In the summer of 1936, the Rev. John Davies and his pregnant wife, Hermina, camped for two weeks in an umbrella tent on the Menominee Indian Reservation in Wisconsin. The couple had previously ministered to the Chippewa for two years and were exploring the opportunities to serve both the Menominee and Stockbridge-Munsee Native Americans. They ended up staying and serving as missionaries there for eighteen years. Hermina raised John, Janice, Beth, Helen, David, Rachel, and Rebecca while serving these congregations, receiving her heavenly rest on this date in 1995. John and Hermina over the years had many adventures while serving the Lord. The Davies used this same tent, pitched next to a public school, to hold vacation Bible school. Once fierce winds bent some of the tent poles, but God kept them safe in the tent and not a tent peg came loose. Yet the tornado had blown out a school window and knocked down a nearby barn.  Less dangerous, every Halloween children on the reservation tipped over the Davies’ outhouse (they never had indoor plumbing).
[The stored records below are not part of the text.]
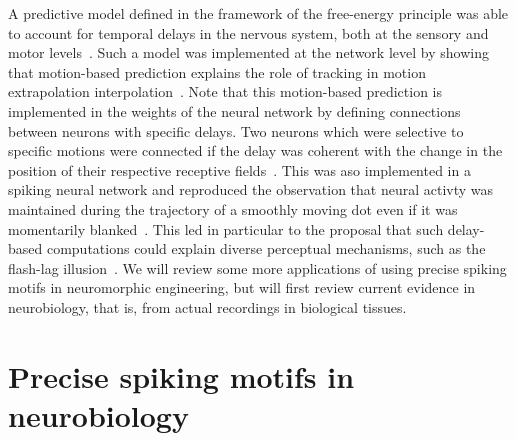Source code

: \documentclass[brainsci, %
               review,submit,pdftex,moreauthors%
               ]{Definitions/mdpi}
\begin{document}
A predictive model defined in the framework of the free-energy principle was able to account for temporal delays in the nervous system, both at the sensory and motor levels~\citep{perrinet_active_2014}.  %
Such a model was implemented at the network level by showing that motion-based prediction explains the role of tracking in motion extrapolation interpolation~\citep{khoei_motion-based_2013}. Note that this motion-based prediction is implemented in the weights of the neural network by defining connections between neurons with specific delays.  Two neurons which were selective to specific motions were connected if the delay was coherent with the change in the position of their respective receptive fields~\citep{hogendoorn_predictive_2019}. This was aso implemented in a spiking neural network and reproduced the observation that neural activty was maintained during the trajectory of a smoothly moving dot even if it was momentarily blanked~\citep{kaplan_anisotropic_2013}. This led in particular to the proposal that such delay-based computations could explain diverse perceptual mechanisms, such as the flash-lag illusion~\citep{khoei_flash-lag_2017}. 
We will review some more applications of using precise spiking motifs in neuromorphic engineering, but will first review current evidence in neurobiology, that is, from actual recordings in biological tissues.
 \section{Precise spiking motifs in neurobiology}
%
\end{document}
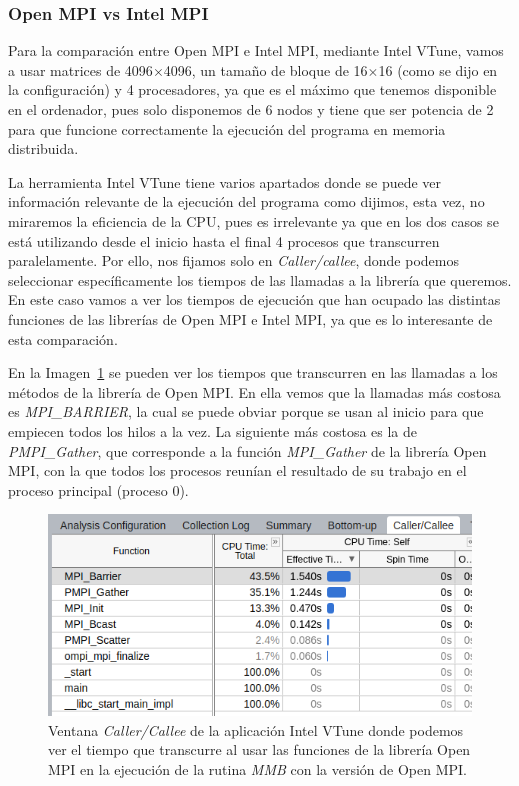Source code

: \documentclass[a4paper,12pt]{article}
\begin{document}
\subsubsection{Open MPI vs Intel MPI}
\label{sec:mpi-impi}
Para la comparación entre Open MPI e Intel MPI, mediante Intel VTune, vamos a usar matrices de 4096$\times$4096, un tamaño de bloque de 16$\times$16 (como se dijo en la configuración) y 4 procesadores, ya que es el máximo que tenemos disponible en el ordenador, pues solo disponemos de 6 nodos y tiene que ser potencia de 2 para que funcione correctamente la ejecución del programa en memoria distribuida.

La herramienta Intel VTune tiene varios apartados donde se puede ver información relevante de la ejecución del programa como dijimos, esta vez, no miraremos la eficiencia de la CPU, pues es irrelevante ya que en los dos casos se está utilizando desde el inicio hasta el final 4 procesos que transcurren paralelamente. Por ello, nos fijamos solo en {\it Caller/callee}, donde podemos seleccionar específicamente los tiempos de las llamadas a la librería que queremos. En este caso vamos a ver los tiempos de ejecución que han ocupado las distintas funciones de las librerías de Open MPI e Intel MPI, ya que es lo interesante de esta comparación.

En la Imagen~\ref{fig:vtune-mpi} se pueden ver los tiempos que transcurren en las llamadas a los métodos de la librería de Open MPI. En ella vemos que la llamadas más costosa es {\it MPI\_BARRIER}, la cual se puede obviar porque se usan al inicio para que empiecen todos los hilos a la vez. La siguiente más costosa es la de {\it PMPI\_Gather}, que corresponde a la función {\it MPI\_Gather} de la librería Open MPI, con la que todos los procesos reunían el resultado de su trabajo en el proceso principal (proceso 0). 
\begin{figure}[htbp]
    \includegraphics[scale=0.6]{./images/vtunempiTabla.png}
    \centering
    \caption{Ventana {\it Caller/Callee} de la aplicación Intel VTune donde podemos ver el tiempo que transcurre al usar las funciones de la librería Open MPI en la ejecución de la rutina {\it MMB} con la versión de Open MPI.}
    \label{fig:vtune-mpi}
\end{figure}
\end{document}
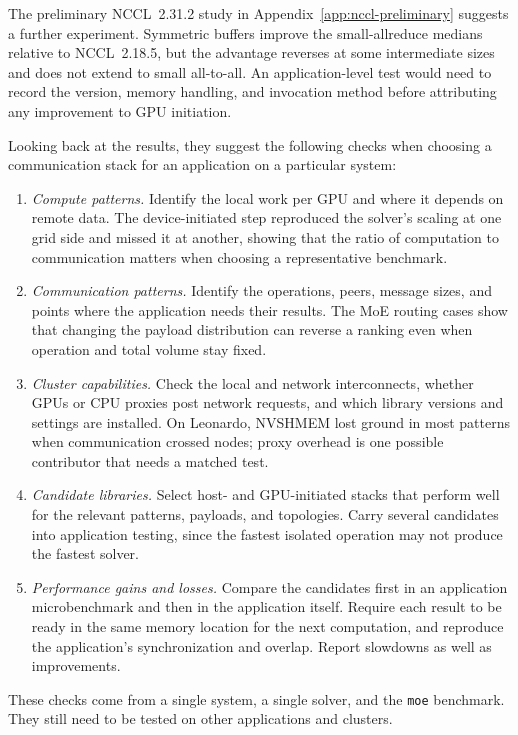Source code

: The preliminary NCCL~2.31.2 study in Appendix~\ref{app:nccl-preliminary} suggests a further experiment. Symmetric buffers improve the small-allreduce medians relative to NCCL~2.18.5, but the advantage reverses at some intermediate sizes and does not extend to small all-to-all. An application-level test would need to record the version, memory handling, and invocation method before attributing any improvement to GPU initiation.

Looking back at the results, they suggest the following checks when choosing a communication stack for an application on a particular system:

\begin{enumerate}
    \item \emph{Compute patterns.} Identify the local work per GPU and where it depends on remote data. The device-initiated step reproduced the solver's scaling at one grid side and missed it at another, showing that the ratio of computation to communication matters when choosing a representative benchmark.
    \item \emph{Communication patterns.} Identify the operations, peers, message sizes, and points where the application needs their results. The MoE routing cases show that changing the payload distribution can reverse a ranking even when operation and total volume stay fixed.
    \item \emph{Cluster capabilities.} Check the local and network interconnects, whether GPUs or CPU proxies post network requests, and which library versions and settings are installed. On Leonardo, NVSHMEM lost ground in most patterns when communication crossed nodes; proxy overhead is one possible contributor that needs a matched test.
    \item \emph{Candidate libraries.} Select host- and GPU-initiated stacks that perform well for the relevant patterns, payloads, and topologies. Carry several candidates into application testing, since the fastest isolated operation may not produce the fastest solver.
    \item \emph{Performance gains and losses.} Compare the candidates first in an application microbenchmark and then in the application itself. Require each result to be ready in the same memory location for the next computation, and reproduce the application's synchronization and overlap. Report slowdowns as well as improvements.
\end{enumerate}

These checks come from a single system, a single solver, and the \texttt{moe} benchmark. They still need to be tested on other applications and clusters.

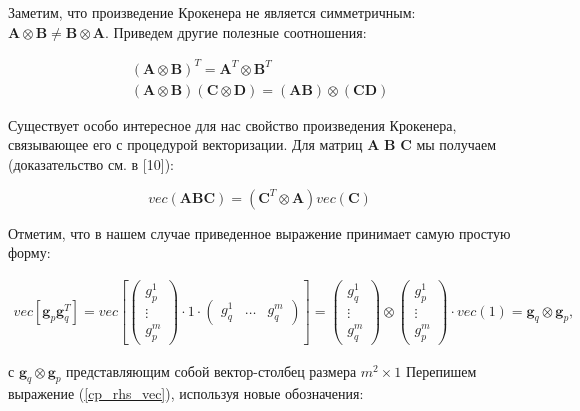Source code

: Заметим, что произведение Крокенера не является симметричным: $\mathbf{A} \otimes \mathbf{B} \neq \mathbf{B} \otimes \mathbf{A}$. Приведем другие полезные соотношения:

\begin{gather}
    (\mathbf{A} \otimes \mathbf{B})^T = \mathbf{A}^T \otimes \mathbf{B}^T \\
    (\mathbf{A} \otimes \mathbf{B}) (\mathbf{C} \otimes \mathbf{D}) = (\mathbf{A} \mathbf{B}) \otimes (\mathbf{C} \mathbf{D})
\end{gather}

Существует особо интересное для нас свойство произведения Крокенера, связывающее его с процедурой векторизации. Для матриц $\mathbf{A}$ $\mathbf{B}$ $\mathbf{C}$ мы получаем (доказательство см. в [10]):

\begin{equation}
    vec(\mathbf{A} \mathbf{B} \mathbf{C}) = (\mathbf{C}^T \otimes \mathbf{A}) vec(\mathbf{C}) 
\end{equation}

Отметим, что в нашем случае приведенное выражение принимает самую простую форму:

\begin{gather}
    vec[\mathbf{g}_p \mathbf{g}_q^T] = vec\left[
        \begin{pmatrix}
            g_p^1 \\
            \vdots \\
            g_p^m
        \end{pmatrix}
    \cdot 1 \cdot
    \begin{pmatrix}
        g_q^1 & \dots & g_q^m
    \end{pmatrix}
    \right] = %
    \begin{pmatrix}
        g_q^1 \\
        \vdots \\
        g_q^m
    \end{pmatrix}   
    \otimes
    \begin{pmatrix}
        g_p^1 \\
        \vdots \\
        g_p^m
    \end{pmatrix}
    \cdot
    vec(1) =
    \mathbf{g}_q \otimes \mathbf{g}_p,
\end{gather}

с $\mathbf{g}_q \otimes \mathbf{g}_p$ представляющим собой вектор-столбец размера $m^2 \times 1$
Перепишем выражение (\ref{cp_rhs_vec}), используя новые обозначения:

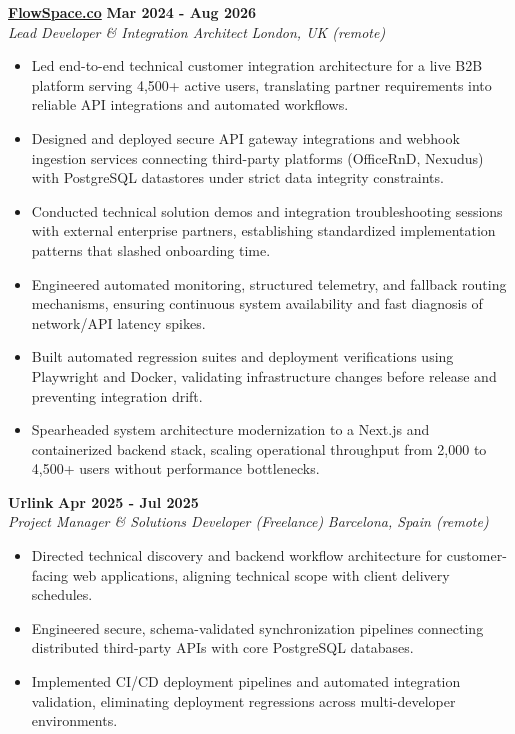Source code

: \documentclass[10pt,a4paper]{article}
\newcommand{\role}[4]{%
  \textbf{#1} \hfill \textbf{#2}\\[1pt]%
  \textit{#3} \hfill \textit{#4}\\[2pt]%
}
\begin{document}
\role{\href{https://flowspace.co}{FlowSpace.co}}{Mar 2024 - Aug 2026}{Lead Developer \& Integration Architect}{London, UK (remote)}
\begin{itemize}
  \item Led end-to-end technical customer integration architecture for a live B2B platform serving 4,500+ active users, translating partner requirements into reliable API integrations and automated workflows.
  \item Designed and deployed secure API gateway integrations and webhook ingestion services connecting third-party platforms (OfficeRnD, Nexudus) with PostgreSQL datastores under strict data integrity constraints.
  \item Conducted technical solution demos and integration troubleshooting sessions with external enterprise partners, establishing standardized implementation patterns that slashed onboarding time.
  \item Engineered automated monitoring, structured telemetry, and fallback routing mechanisms, ensuring continuous system availability and fast diagnosis of network/API latency spikes.
  \item Built automated regression suites and deployment verifications using Playwright and Docker, validating infrastructure changes before release and preventing integration drift.
  \item Spearheaded system architecture modernization to a Next.js and containerized backend stack, scaling operational throughput from 2,000 to 4,500+ users without performance bottlenecks.
\end{itemize}

\role{Urlink}{Apr 2025 - Jul 2025}{Project Manager \& Solutions Developer (Freelance)}{Barcelona, Spain (remote)}
\begin{itemize}
  \item Directed technical discovery and backend workflow architecture for customer-facing web applications, aligning technical scope with client delivery schedules.
  \item Engineered secure, schema-validated synchronization pipelines connecting distributed third-party APIs with core PostgreSQL databases.
  \item Implemented CI/CD deployment pipelines and automated integration validation, eliminating deployment regressions across multi-developer environments.
\end{itemize}
\end{document}

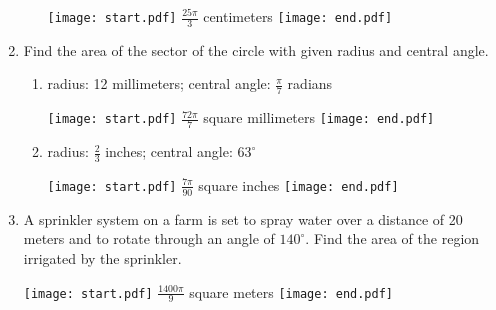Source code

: \documentclass[12pt]{article}
\begin{document}
\begin{enumerate}
\begin{enumerate}
\texttt{[image: start.pdf]}
{$\displaystyle \frac{25\pi}{3}$ centimeters}
\texttt{[image: end.pdf]}


\end{enumerate}


\item Find the area of the sector of the circle with given radius and central angle.

\begin{enumerate}

\item radius: 12 millimeters; central angle: $\displaystyle \frac{\pi}{7}$ radians

\texttt{[image: start.pdf]}
{$\displaystyle \frac{72\pi}{7}$ square millimeters}
\texttt{[image: end.pdf]}


\item radius: $\displaystyle \frac{2}{3}$ inches; central angle: $63^{\circ}$

\texttt{[image: start.pdf]}
{$\displaystyle \frac{7\pi}{90}$ square inches}
\texttt{[image: end.pdf]}


\end{enumerate}

\item A sprinkler system on a farm is set to spray water over a distance of 20 meters and to rotate through an angle of $140^{\circ}$.  Find the area of the region irrigated by the sprinkler.

\texttt{[image: start.pdf]}
{$\displaystyle \frac{1400\pi}{9}$ square meters}
\texttt{[image: end.pdf]}



\end{enumerate}
\end{document}
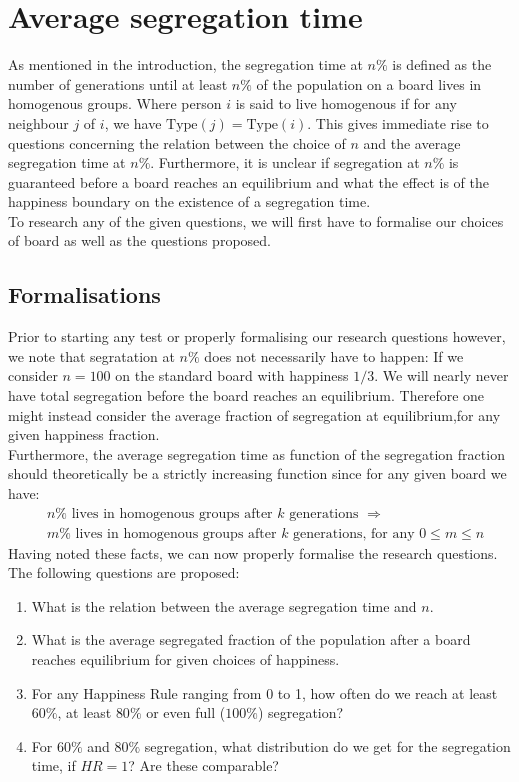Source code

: 
\section{Average segregation time}\label{sec:aveseg}
As mentioned in the introduction, the segregation time at \(n\%\) is defined as the number of generations until at least \(n\%\) of the population on a board lives in homogenous groups. 
Where person \(i\) is said to live homogenous if for any neighbour \(j\) of \(i\), we have \(\text{Type}(j)=\text{Type}(i)\).
This gives immediate rise to questions concerning the relation between the choice of \(n\) and the average segregation time at \(n\%\). 
Furthermore, it is unclear if segregation at \(n\%\) is guaranteed before a board reaches an equilibrium and what the effect is of the happiness boundary on the existence of a segregation time.\\

To research any of the given questions, we will first have to formalise our choices of board as well as the questions proposed.\\


\subsection{Formalisations}
Prior to starting any test or properly formalising our research questions however, we note that segratation at \(n\%\) does not necessarily have to happen: 
If we consider \(n=100\) on the standard board with happiness \(1/3\). We will nearly never have total segregation before the board reaches an equilibrium.
Therefore one might instead consider the average fraction of segregation at equilibrium,for any given happiness fraction. \\

Furthermore, the average segregation time as function of the segregation fraction should theoretically be a strictly increasing function since for any given board we have:
\begin{align*}
&n\% \text{ lives in homogenous groups after } k \text{ generations } \Rightarrow\\
& m\% \text{ lives in homogenous groups after } k \text{ generations, for any } 0 \leq m \leq n
\end{align*} 
Having noted these facts, we can now properly formalise the research questions.\\
The following questions are proposed:
\begin{enumerate}
 \item What is the relation between the average segregation time and \(n\).
 \item What is the average segregated fraction of the population after a board reaches equilibrium for given choices of happiness.
 \item For any Happiness Rule ranging from 0 to 1, how often do we reach at least $60\%$, at least $80\%$ or even full ($100\%$) segregation?
 \item For $60\%$ and $80\%$ segregation, what distribution do we get for the segregation time, if $HR = 1$? Are these comparable?
\end{enumerate}

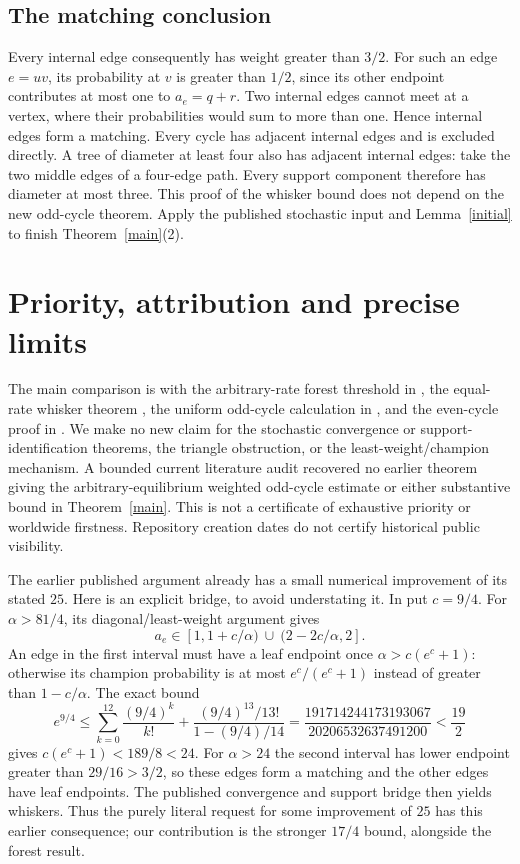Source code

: \documentclass[11pt]{article}
\begin{document}
\subsection{The matching conclusion}
Every internal edge consequently has weight greater than $3/2$.
For such an edge $e=uv$, its probability at $v$ is greater than $1/2$,
since its other endpoint contributes at most one to $a_e=q+r$.
Two internal edges cannot meet at a vertex, where their probabilities
would sum to more than one. Hence internal edges form a matching.
Every cycle has adjacent internal edges and is excluded directly.
A tree of diameter at least four also has adjacent internal edges:
take the two middle edges of a four-edge path. Every support component
therefore has diameter at most three. This proof of the whisker bound
does not depend on the new odd-cycle theorem. Apply the published
stochastic input and Lemma~\ref{initial} to finish Theorem~\ref{main}(2).

\section{Priority, attribution and precise limits}\label{priority}
The main comparison is with the arbitrary-rate forest threshold in
\cite[Theorem~3 and Corollary~1]{HK}, the equal-rate whisker theorem
\cite[Theorem~2(a)]{HK}, the uniform odd-cycle calculation in
\cite[Proposition~2(iv)]{VHHKR}, and the even-cycle proof in
\cite[Lemma~2]{HHK}. We make no new claim for the stochastic convergence
or support-identification theorems, the triangle obstruction, or the
least-weight/champion mechanism. A bounded current literature audit
recovered no earlier theorem giving the arbitrary-equilibrium weighted
odd-cycle estimate or either substantive bound in Theorem~\ref{main}.
This is not a certificate of exhaustive priority or worldwide firstness.
Repository creation dates do not certify historical public visibility.

The earlier published argument already has a small numerical improvement
of its stated $25$. Here is an explicit bridge, to avoid understating it.
In \cite[Section~5.1, Lemmas~5--7]{HK} put $c=9/4$.
For $\alpha>81/4$, its diagonal/least-weight argument gives
\[
 a_e\in[1,1+c/\alpha)\ \cup\ (2-2c/\alpha,2].
\]
An edge in the first interval must have a leaf endpoint once
$\alpha>c(e^c+1)$: otherwise its champion probability is at most
$e^c/(e^c+1)$ instead of greater than $1-c/\alpha$.
The exact bound
\[
 e^{9/4}\le\sum_{k=0}^{12}\frac{(9/4)^k}{k!}
 +\frac{(9/4)^{13}/13!}{1-(9/4)/14}
 =\frac{191714244173193067}{20206532637491200}<\frac{19}2
\]
gives $c(e^c+1)<189/8<24$. For $\alpha>24$ the second interval has
lower endpoint greater than $29/16>3/2$, so these edges form a matching
and the other edges have leaf endpoints. The published convergence
and support bridge then yields whiskers. Thus the purely literal request
for some improvement of $25$ has this earlier consequence; our
contribution is the stronger $17/4$ bound, alongside the forest result.
\end{document}

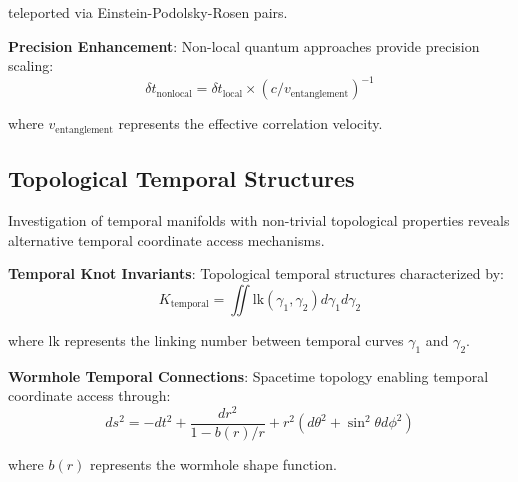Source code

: \documentclass[12pt,a4paper]{article}
\begin{document}
teleported via Einstein-Podolsky-Rosen pairs.

\textbf{Precision Enhancement}: Non-local quantum approaches provide precision scaling:
$$\delta t_{\text{nonlocal}} = \delta t_{\text{local}} \times (c/v_{\text{entanglement}})^{-1}$$

where $v_{\text{entanglement}}$ represents the effective correlation velocity.

\subsection{Topological Temporal Structures}

Investigation of temporal manifolds with non-trivial topological properties reveals alternative temporal coordinate access mechanisms.

\textbf{Temporal Knot Invariants}: Topological temporal structures characterized by:
$$K_{\text{temporal}} = \iint \text{lk}(\gamma_1,\gamma_2) d\gamma_1 d\gamma_2$$

where $\text{lk}$ represents the linking number between temporal curves $\gamma_1$ and $\gamma_2$.

\textbf{Wormhole Temporal Connections}: Spacetime topology enabling temporal coordinate access through:
$$ds^2 = -dt^2 + \frac{dr^2}{1-b(r)/r} + r^2(d\theta^2 + \sin^2\theta d\phi^2)$$

where $b(r)$ represents the wormhole shape function.
\end{document}
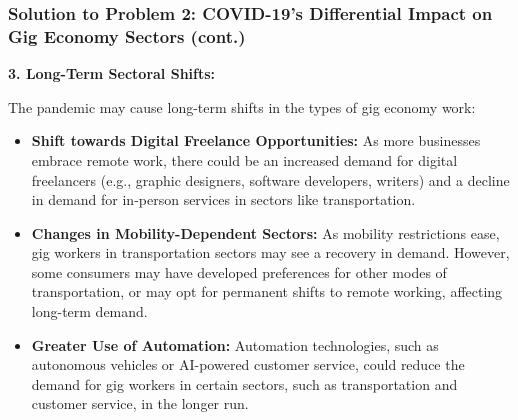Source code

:\documentclass{beamer}
\begin{document}
\begin{frame}
\frametitle{Solution to Problem 2: COVID-19’s Differential Impact on Gig Economy Sectors (cont.)}
\textbf{3. Long-Term Sectoral Shifts:}

The pandemic may cause long-term shifts in the types of gig economy work:
\begin{itemize}
    \item \textbf{Shift towards Digital Freelance Opportunities:} As more businesses embrace remote work, there could be an increased demand for digital freelancers (e.g., graphic designers, software developers, writers) and a decline in demand for in-person services in sectors like transportation.
    \item \textbf{Changes in Mobility-Dependent Sectors:} As mobility restrictions ease, gig workers in transportation sectors may see a recovery in demand. However, some consumers may have developed preferences for other modes of transportation, or may opt for permanent shifts to remote working, affecting long-term demand.
    \item \textbf{Greater Use of Automation:} Automation technologies, such as autonomous vehicles or AI-powered customer service, could reduce the demand for gig workers in certain sectors, such as transportation and customer service, in the longer run.
\end{itemize}
\end{frame}
\end{document}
John and Hermina ministered to the Menominee as well as the Stockbridge-Munsee Native Americans on the adjoining reservation.  They held “Sunday” school in the woods or at the Roundhouse, the Indian dance hall, on Saturdays on the Menominee reservation. It took John two trips to pick up twenty-five children in his Model A Ford, with kids standing on the running boards, hanging onto the hood. Hermina played hide and seek with the first group while John picked up the second group. During Sunday school Hermina pumped and played their portable folding organ and also directed the senior choir. She also often visited homes on the reservation with John as a man couldn’t properly visit a woman on his own.

Although John accepted a call to Wildwood, New Jersey in 1954, and later served in Glenwood, Washington, their hearts were united to their Native Americans brothers and sisters.  As a legally blind widow in 1994, Hermima returned to speak at a mother-daughter dinner for both congregations, one year before her final Home Going in 1995.